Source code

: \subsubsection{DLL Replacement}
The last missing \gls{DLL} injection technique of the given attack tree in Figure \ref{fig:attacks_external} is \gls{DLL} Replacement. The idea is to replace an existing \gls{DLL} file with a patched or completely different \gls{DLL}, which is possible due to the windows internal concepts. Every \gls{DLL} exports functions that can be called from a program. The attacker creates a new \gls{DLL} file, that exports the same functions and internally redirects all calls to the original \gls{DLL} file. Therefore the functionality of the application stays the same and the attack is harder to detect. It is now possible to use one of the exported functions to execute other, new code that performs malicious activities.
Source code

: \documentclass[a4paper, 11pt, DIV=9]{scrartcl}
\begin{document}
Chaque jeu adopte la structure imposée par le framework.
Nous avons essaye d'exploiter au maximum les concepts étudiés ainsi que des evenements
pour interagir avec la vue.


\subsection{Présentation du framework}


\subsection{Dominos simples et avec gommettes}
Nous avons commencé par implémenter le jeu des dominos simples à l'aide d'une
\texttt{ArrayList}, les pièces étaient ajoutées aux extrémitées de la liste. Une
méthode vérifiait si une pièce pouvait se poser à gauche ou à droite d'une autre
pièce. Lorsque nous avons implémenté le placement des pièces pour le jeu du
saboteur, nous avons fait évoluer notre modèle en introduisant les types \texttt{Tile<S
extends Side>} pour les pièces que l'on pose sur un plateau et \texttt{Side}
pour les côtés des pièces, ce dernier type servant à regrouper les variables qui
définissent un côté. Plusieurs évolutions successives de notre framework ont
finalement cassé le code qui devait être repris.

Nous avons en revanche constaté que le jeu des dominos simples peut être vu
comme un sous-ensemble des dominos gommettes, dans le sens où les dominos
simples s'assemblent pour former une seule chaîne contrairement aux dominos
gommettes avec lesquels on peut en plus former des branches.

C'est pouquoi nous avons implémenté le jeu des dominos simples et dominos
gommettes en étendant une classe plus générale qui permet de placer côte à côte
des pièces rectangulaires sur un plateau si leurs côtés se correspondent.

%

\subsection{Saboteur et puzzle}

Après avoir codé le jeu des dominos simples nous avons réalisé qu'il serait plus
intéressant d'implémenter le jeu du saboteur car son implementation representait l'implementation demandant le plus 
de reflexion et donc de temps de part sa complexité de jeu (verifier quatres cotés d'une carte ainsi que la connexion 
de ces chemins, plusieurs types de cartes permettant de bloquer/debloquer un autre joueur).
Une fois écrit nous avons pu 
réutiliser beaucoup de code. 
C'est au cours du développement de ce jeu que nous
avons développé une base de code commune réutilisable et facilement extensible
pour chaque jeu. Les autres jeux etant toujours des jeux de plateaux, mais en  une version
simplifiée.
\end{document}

◆ **WHAT THE TASK ASKS**:
Write out word for word only the lines from the one with "Une fois écrit nous avons pu" to the end of the material, both ends included.

◆ **ANSWER TO THIS PROBLEM**:
Une fois écrit nous avons pu 
réutiliser beaucoup de code. 
C'est au cours du développement de ce jeu que nous
avons développé une base de code commune réutilisable et facilement extensible
pour chaque jeu. Les autres jeux etant toujours des jeux de plateaux, mais en  une version
simplifiée.
\end{document}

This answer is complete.